The answer is every line in the data below that contains the word "assets".

Start of Given entries

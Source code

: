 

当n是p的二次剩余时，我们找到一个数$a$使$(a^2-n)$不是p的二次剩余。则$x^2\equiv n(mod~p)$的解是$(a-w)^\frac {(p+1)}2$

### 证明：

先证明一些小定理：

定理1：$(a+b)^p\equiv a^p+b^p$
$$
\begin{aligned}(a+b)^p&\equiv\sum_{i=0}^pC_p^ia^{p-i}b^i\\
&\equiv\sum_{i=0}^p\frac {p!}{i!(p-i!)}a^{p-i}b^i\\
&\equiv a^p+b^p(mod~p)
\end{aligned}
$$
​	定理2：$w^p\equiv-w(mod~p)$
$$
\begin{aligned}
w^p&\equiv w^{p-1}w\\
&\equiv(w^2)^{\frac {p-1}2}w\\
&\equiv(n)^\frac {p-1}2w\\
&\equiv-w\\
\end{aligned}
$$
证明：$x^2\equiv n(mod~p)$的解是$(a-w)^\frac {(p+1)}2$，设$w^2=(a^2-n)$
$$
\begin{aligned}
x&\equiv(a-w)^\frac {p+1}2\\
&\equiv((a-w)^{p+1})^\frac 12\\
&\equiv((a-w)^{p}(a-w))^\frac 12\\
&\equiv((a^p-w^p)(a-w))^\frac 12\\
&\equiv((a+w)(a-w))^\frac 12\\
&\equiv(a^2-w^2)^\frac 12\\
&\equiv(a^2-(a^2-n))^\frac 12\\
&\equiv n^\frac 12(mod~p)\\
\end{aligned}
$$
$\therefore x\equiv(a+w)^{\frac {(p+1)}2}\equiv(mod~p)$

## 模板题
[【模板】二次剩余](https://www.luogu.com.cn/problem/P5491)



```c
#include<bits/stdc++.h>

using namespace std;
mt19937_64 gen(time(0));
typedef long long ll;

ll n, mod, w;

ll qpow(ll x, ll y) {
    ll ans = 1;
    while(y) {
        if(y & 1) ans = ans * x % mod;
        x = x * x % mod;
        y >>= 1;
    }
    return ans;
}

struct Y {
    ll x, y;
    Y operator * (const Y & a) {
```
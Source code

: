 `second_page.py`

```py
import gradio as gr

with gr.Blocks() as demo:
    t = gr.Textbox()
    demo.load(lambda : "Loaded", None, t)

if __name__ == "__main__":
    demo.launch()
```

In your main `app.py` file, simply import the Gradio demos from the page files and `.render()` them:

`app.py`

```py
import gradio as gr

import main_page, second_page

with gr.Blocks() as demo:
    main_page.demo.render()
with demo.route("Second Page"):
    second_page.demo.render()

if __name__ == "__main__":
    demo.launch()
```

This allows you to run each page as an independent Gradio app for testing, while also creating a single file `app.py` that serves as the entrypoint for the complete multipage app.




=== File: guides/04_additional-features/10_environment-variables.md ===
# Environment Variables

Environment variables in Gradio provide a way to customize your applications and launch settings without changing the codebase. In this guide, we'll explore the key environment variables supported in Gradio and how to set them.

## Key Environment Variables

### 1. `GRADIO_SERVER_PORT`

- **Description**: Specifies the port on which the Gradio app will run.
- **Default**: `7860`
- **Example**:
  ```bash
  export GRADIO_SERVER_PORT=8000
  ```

End of Given entries
Start of Given entries

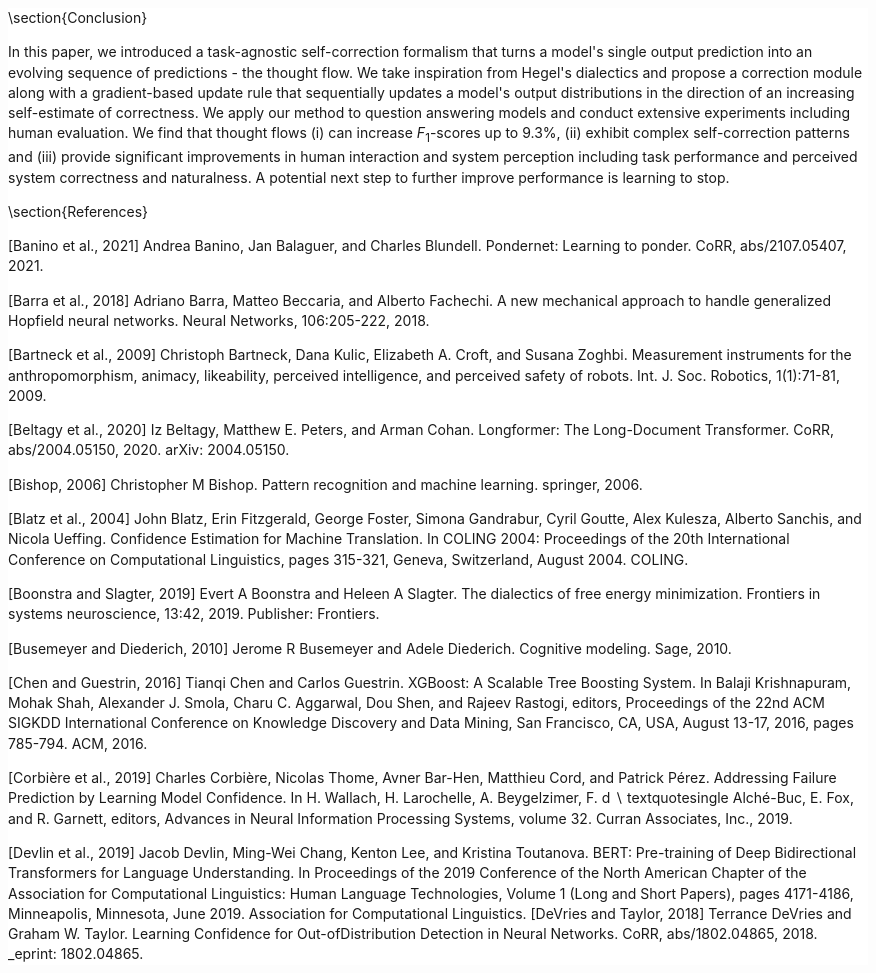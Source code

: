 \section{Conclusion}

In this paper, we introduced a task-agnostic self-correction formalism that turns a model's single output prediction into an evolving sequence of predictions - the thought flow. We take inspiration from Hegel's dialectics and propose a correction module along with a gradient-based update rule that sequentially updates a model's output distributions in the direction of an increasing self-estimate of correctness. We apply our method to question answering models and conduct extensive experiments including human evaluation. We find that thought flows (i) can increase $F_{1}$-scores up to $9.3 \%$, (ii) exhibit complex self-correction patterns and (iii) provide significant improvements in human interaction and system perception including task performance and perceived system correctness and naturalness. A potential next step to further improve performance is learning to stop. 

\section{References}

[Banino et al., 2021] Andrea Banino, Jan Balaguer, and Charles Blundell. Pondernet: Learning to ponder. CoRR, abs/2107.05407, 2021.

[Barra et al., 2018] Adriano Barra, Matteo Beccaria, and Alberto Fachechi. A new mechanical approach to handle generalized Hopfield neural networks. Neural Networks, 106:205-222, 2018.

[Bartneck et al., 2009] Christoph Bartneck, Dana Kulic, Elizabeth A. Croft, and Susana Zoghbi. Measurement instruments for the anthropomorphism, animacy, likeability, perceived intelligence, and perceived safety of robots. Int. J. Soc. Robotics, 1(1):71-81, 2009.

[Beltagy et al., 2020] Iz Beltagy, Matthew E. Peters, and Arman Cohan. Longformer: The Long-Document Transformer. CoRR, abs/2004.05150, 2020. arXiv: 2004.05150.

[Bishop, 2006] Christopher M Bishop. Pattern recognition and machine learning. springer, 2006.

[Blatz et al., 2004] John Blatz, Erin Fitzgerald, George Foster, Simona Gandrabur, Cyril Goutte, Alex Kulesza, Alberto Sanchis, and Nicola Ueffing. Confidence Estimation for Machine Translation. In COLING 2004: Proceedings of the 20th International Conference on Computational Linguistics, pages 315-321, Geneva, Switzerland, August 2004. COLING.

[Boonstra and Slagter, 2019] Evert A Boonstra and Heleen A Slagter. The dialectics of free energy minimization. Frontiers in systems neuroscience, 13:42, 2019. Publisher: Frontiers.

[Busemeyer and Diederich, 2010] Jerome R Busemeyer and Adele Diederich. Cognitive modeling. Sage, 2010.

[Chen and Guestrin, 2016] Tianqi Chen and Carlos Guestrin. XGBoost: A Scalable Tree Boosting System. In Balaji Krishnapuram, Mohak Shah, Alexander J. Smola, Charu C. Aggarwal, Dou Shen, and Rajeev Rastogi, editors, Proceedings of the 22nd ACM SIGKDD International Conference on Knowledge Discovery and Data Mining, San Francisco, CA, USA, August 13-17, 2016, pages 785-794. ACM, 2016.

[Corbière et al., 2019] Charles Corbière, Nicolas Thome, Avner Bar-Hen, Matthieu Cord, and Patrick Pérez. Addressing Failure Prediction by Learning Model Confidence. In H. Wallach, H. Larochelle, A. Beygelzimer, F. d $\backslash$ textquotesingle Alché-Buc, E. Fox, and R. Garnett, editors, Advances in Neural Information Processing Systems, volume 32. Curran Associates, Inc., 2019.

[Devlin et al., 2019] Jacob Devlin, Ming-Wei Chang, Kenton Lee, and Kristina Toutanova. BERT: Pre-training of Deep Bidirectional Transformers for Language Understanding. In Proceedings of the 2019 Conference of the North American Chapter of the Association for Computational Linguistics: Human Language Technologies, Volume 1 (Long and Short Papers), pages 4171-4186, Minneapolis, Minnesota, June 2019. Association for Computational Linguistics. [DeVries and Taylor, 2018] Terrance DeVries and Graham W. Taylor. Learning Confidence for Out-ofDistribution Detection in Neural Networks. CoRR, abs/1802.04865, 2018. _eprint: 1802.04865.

End of Given entries
Start of Given entries

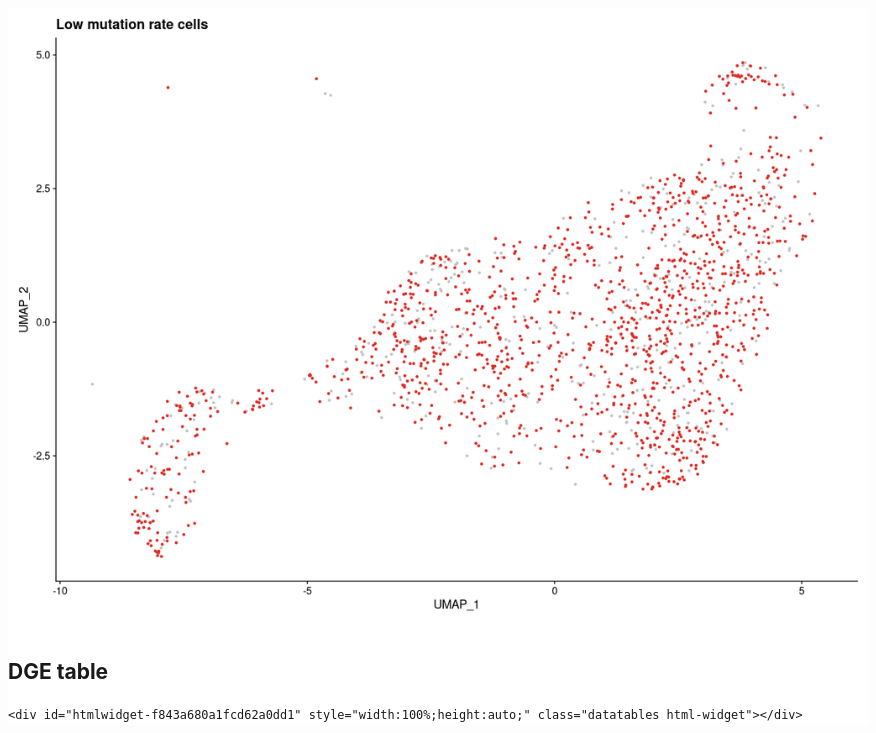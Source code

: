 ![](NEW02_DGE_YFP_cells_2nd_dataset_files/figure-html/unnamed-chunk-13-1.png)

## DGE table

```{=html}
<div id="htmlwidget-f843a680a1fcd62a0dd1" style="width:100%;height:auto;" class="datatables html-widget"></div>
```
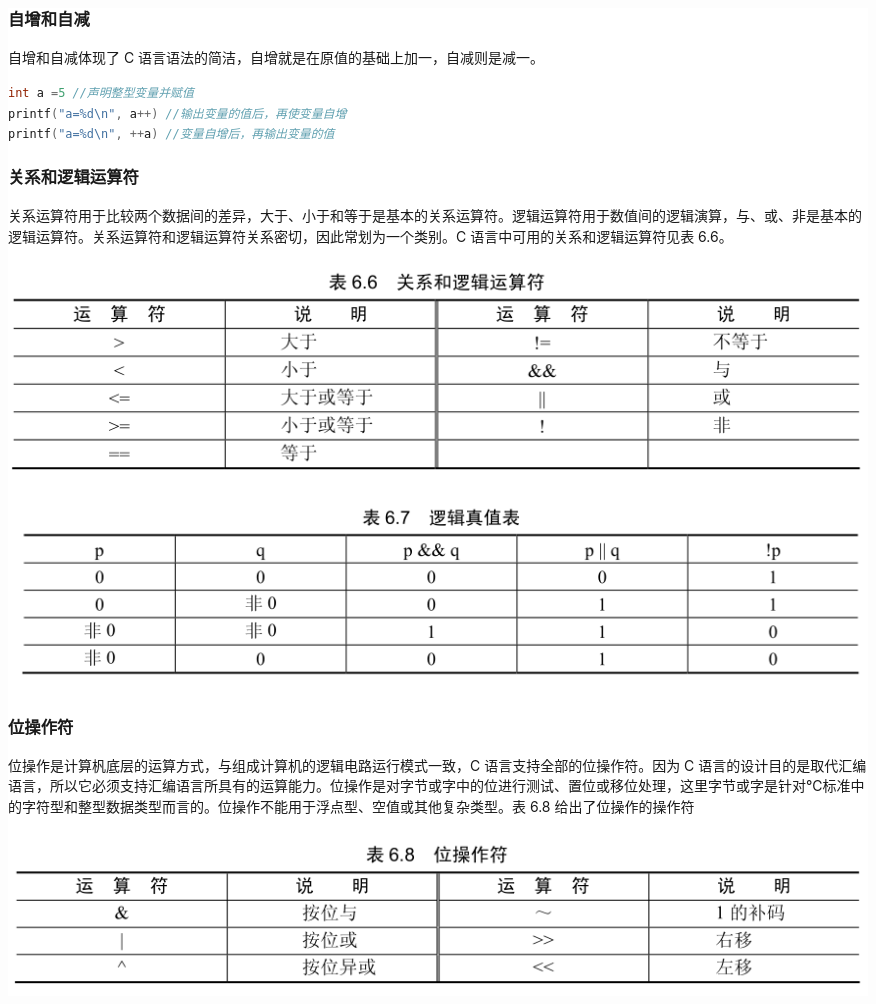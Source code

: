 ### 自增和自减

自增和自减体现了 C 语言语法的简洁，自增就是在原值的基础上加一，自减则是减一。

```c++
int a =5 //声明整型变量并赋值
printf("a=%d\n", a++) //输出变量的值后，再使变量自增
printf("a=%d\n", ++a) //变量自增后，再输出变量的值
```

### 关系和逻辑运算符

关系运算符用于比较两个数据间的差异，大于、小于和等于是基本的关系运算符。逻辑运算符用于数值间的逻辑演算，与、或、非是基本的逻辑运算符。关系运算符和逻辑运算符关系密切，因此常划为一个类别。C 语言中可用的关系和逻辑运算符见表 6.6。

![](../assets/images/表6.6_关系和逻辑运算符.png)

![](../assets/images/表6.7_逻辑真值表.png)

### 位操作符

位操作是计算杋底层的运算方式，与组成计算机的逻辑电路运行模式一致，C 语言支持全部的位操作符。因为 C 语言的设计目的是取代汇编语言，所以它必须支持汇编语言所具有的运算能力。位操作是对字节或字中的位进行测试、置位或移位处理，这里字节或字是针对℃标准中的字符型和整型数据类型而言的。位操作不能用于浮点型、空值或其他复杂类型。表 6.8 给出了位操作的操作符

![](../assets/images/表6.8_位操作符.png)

End of Given entries

▶ **Exercise result**:
![](../assets/images/表6.6_关系和逻辑运算符.png)
![](../assets/images/表6.7_逻辑真值表.png)
![](../assets/images/表6.8_位操作符.png)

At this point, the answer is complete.